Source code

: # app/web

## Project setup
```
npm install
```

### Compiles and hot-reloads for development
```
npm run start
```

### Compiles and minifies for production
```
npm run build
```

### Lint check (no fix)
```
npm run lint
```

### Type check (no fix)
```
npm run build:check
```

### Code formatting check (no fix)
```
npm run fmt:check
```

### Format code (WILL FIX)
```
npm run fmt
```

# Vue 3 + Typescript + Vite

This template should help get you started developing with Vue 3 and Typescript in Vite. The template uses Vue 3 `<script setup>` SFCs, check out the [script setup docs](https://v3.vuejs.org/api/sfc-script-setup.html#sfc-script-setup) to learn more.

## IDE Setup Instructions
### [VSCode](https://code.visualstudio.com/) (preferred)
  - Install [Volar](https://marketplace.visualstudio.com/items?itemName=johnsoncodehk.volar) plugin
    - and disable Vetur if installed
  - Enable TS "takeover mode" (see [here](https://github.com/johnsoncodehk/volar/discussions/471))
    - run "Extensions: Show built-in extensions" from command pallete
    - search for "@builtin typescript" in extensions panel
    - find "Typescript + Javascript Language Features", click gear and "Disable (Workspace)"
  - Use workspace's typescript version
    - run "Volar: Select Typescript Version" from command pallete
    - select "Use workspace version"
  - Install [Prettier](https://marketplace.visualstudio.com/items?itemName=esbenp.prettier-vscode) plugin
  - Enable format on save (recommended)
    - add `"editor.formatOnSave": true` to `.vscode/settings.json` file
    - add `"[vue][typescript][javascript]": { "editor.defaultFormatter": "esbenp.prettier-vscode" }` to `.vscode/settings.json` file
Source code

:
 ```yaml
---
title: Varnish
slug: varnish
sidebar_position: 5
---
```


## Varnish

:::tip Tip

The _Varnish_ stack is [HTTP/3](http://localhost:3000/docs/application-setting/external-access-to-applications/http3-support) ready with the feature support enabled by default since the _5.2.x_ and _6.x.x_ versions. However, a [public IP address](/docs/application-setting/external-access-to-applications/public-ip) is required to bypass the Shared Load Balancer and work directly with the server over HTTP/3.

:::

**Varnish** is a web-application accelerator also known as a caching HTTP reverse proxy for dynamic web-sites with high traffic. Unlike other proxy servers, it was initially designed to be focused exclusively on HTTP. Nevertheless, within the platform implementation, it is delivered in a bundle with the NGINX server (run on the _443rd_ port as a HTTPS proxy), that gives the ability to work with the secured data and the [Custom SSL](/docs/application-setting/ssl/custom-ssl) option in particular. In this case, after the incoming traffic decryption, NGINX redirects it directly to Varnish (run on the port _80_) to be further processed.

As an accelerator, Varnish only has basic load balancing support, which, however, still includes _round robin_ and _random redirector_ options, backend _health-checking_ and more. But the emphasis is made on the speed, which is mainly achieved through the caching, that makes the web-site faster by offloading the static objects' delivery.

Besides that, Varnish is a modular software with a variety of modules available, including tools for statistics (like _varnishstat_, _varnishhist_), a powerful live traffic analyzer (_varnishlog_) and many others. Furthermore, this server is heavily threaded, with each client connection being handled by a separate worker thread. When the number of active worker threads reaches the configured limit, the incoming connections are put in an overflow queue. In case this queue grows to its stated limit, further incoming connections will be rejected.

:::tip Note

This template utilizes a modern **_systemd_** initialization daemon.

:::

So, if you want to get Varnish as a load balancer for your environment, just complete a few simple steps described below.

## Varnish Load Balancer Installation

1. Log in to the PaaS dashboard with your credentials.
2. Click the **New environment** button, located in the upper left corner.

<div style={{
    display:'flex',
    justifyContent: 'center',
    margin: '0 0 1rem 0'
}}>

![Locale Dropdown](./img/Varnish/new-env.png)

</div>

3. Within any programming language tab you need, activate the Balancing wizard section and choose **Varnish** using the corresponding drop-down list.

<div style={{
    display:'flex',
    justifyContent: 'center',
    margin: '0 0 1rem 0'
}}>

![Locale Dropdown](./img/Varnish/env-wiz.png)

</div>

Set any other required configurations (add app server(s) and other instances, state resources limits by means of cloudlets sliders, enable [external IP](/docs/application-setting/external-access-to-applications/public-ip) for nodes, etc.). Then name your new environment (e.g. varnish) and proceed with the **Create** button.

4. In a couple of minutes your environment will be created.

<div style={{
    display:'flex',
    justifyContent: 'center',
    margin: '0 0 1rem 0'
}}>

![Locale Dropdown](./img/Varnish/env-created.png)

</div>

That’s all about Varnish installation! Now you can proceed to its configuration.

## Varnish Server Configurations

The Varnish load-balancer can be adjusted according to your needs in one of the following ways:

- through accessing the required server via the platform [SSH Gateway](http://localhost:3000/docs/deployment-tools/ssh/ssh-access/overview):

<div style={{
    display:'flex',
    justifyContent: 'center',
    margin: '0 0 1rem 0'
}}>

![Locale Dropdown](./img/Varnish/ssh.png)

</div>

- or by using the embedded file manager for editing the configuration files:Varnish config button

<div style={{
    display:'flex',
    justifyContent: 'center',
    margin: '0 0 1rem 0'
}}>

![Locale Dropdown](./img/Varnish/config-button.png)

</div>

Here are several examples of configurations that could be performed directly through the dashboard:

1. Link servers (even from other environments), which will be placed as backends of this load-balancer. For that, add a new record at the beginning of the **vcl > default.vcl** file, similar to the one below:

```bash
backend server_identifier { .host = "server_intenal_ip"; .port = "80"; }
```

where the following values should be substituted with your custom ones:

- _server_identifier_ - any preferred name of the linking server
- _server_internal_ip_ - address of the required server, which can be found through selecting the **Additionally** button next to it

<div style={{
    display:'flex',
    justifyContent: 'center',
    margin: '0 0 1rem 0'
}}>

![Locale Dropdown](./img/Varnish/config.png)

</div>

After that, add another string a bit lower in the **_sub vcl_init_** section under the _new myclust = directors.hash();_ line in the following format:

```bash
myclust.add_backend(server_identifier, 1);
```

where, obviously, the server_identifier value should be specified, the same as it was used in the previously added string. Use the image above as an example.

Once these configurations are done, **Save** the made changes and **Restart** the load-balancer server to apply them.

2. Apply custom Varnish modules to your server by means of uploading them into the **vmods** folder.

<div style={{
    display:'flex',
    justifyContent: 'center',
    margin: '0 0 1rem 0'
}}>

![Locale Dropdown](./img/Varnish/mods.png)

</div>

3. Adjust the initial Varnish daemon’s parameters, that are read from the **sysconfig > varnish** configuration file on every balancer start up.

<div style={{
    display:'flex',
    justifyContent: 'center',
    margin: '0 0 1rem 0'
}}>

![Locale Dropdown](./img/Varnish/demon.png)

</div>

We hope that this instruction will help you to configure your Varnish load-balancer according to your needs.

^^^^^^^^^^^^^^^^

* [Exercise requirements]: Each entry must be retyped exactly as it was written above.

* [Solution below]:
Source code

: # app/web

## Project setup
```
npm install
```

### Compiles and hot-reloads for development
```
npm run start
```

### Compiles and minifies for production
```
npm run build
```

### Lint check (no fix)
```
npm run lint
```

### Type check (no fix)
```
npm run build:check
```

### Code formatting check (no fix)
```
npm run fmt:check
```

### Format code (WILL FIX)
```
npm run fmt
```

# Vue 3 + Typescript + Vite

This template should help get you started developing with Vue 3 and Typescript in Vite. The template uses Vue 3 `<script setup>` SFCs, check out the [script setup docs](https://v3.vuejs.org/api/sfc-script-setup.html#sfc-script-setup) to learn more.

## IDE Setup Instructions
### [VSCode](https://code.visualstudio.com/) (preferred)
  - Install [Volar](https://marketplace.visualstudio.com/items?itemName=johnsoncodehk.volar) plugin
    - and disable Vetur if installed
  - Enable TS "takeover mode" (see [here](https://github.com/johnsoncodehk/volar/discussions/471))
    - run "Extensions: Show built-in extensions" from command pallete
    - search for "@builtin typescript" in extensions panel
    - find "Typescript + Javascript Language Features", click gear and "Disable (Workspace)"
  - Use workspace's typescript version
    - run "Volar: Select Typescript Version" from command pallete
    - select "Use workspace version"
  - Install [Prettier](https://marketplace.visualstudio.com/items?itemName=esbenp.prettier-vscode) plugin
  - Enable format on save (recommended)
    - add `"editor.formatOnSave": true` to `.vscode/settings.json` file
    - add `"[vue][typescript][javascript]": { "editor.defaultFormatter": "esbenp.prettier-vscode" }` to `.vscode/settings.json` file
Source code

:
 ```yaml
---
title: Varnish
slug: varnish
sidebar_position: 5
---
```


## Varnish

:::tip Tip

The _Varnish_ stack is [HTTP/3](http://localhost:3000/docs/application-setting/external-access-to-applications/http3-support) ready with the feature support enabled by default since the _5.2.x_ and _6.x.x_ versions. However, a [public IP address](/docs/application-setting/external-access-to-applications/public-ip) is required to bypass the Shared Load Balancer and work directly with the server over HTTP/3.

:::

**Varnish** is a web-application accelerator also known as a caching HTTP reverse proxy for dynamic web-sites with high traffic. Unlike other proxy servers, it was initially designed to be focused exclusively on HTTP. Nevertheless, within the platform implementation, it is delivered in a bundle with the NGINX server (run on the _443rd_ port as a HTTPS proxy), that gives the ability to work with the secured data and the [Custom SSL](/docs/application-setting/ssl/custom-ssl) option in particular. In this case, after the incoming traffic decryption, NGINX redirects it directly to Varnish (run on the port _80_) to be further processed.

As an accelerator, Varnish only has basic load balancing support, which, however, still includes _round robin_ and _random redirector_ options, backend _health-checking_ and more. But the emphasis is made on the speed, which is mainly achieved through the caching, that makes the web-site faster by offloading the static objects' delivery.

Besides that, Varnish is a modular software with a variety of modules available, including tools for statistics (like _varnishstat_, _varnishhist_), a powerful live traffic analyzer (_varnishlog_) and many others. Furthermore, this server is heavily threaded, with each client connection being handled by a separate worker thread. When the number of active worker threads reaches the configured limit, the incoming connections are put in an overflow queue. In case this queue grows to its stated limit, further incoming connections will be rejected.

:::tip Note

This template utilizes a modern **_systemd_** initialization daemon.

:::

So, if you want to get Varnish as a load balancer for your environment, just complete a few simple steps described below.

## Varnish Load Balancer Installation

1. Log in to the PaaS dashboard with your credentials.
2. Click the **New environment** button, located in the upper left corner.

<div style={{
    display:'flex',
    justifyContent: 'center',
    margin: '0 0 1rem 0'
}}>

![Locale Dropdown](./img/Varnish/new-env.png)

</div>

3. Within any programming language tab you need, activate the Balancing wizard section and choose **Varnish** using the corresponding drop-down list.

<div style={{
    display:'flex',
    justifyContent: 'center',
    margin: '0 0 1rem 0'
}}>

![Locale Dropdown](./img/Varnish/env-wiz.png)

</div>

Set any other required configurations (add app server(s) and other instances, state resources limits by means of cloudlets sliders, enable [external IP](/docs/application-setting/external-access-to-applications/public-ip) for nodes, etc.). Then name your new environment (e.g. varnish) and proceed with the **Create** button.

4. In a couple of minutes your environment will be created.

<div style={{
    display:'flex',
    justifyContent: 'center',
    margin: '0 0 1rem 0'
}}>

![Locale Dropdown](./img/Varnish/env-created.png)

</div>

That’s all about Varnish installation! Now you can proceed to its configuration.

## Varnish Server Configurations

The Varnish load-balancer can be adjusted according to your needs in one of the following ways:

- through accessing the required server via the platform [SSH Gateway](http://localhost:3000/docs/deployment-tools/ssh/ssh-access/overview):

<div style={{
    display:'flex',
    justifyContent: 'center',
    margin: '0 0 1rem 0'
}}>

![Locale Dropdown](./img/Varnish/ssh.png)

</div>

- or by using the embedded file manager for editing the configuration files:Varnish config button

<div style={{
    display:'flex',
    justifyContent: 'center',
    margin: '0 0 1rem 0'
}}>

![Locale Dropdown](./img/Varnish/config-button.png)

</div>

Here are several examples of configurations that could be performed directly through the dashboard:

1. Link servers (even from other environments), which will be placed as backends of this load-balancer. For that, add a new record at the beginning of the **vcl > default.vcl** file, similar to the one below:

```bash
backend server_identifier { .host = "server_intenal_ip"; .port = "80"; }
```

where the following values should be substituted with your custom ones:

- _server_identifier_ - any preferred name of the linking server
- _server_internal_ip_ - address of the required server, which can be found through selecting the **Additionally** button next to it

<div style={{
    display:'flex',
    justifyContent: 'center',
    margin: '0 0 1rem 0'
}}>

![Locale Dropdown](./img/Varnish/config.png)

</div>

After that, add another string a bit lower in the **_sub vcl_init_** section under the _new myclust = directors.hash();_ line in the following format:

```bash
myclust.add_backend(server_identifier, 1);
```

where, obviously, the server_identifier value should be specified, the same as it was used in the previously added string. Use the image above as an example.

Once these configurations are done, **Save** the made changes and **Restart** the load-balancer server to apply them.

2. Apply custom Varnish modules to your server by means of uploading them into the **vmods** folder.

<div style={{
    display:'flex',
    justifyContent: 'center',
    margin: '0 0 1rem 0'
}}>

![Locale Dropdown](./img/Varnish/mods.png)

</div>

3. Adjust the initial Varnish daemon’s parameters, that are read from the **sysconfig > varnish** configuration file on every balancer start up.

<div style={{
    display:'flex',
    justifyContent: 'center',
    margin: '0 0 1rem 0'
}}>

![Locale Dropdown](./img/Varnish/demon.png)

</div>

We hope that this instruction will help you to configure your Varnish load-balancer according to your needs.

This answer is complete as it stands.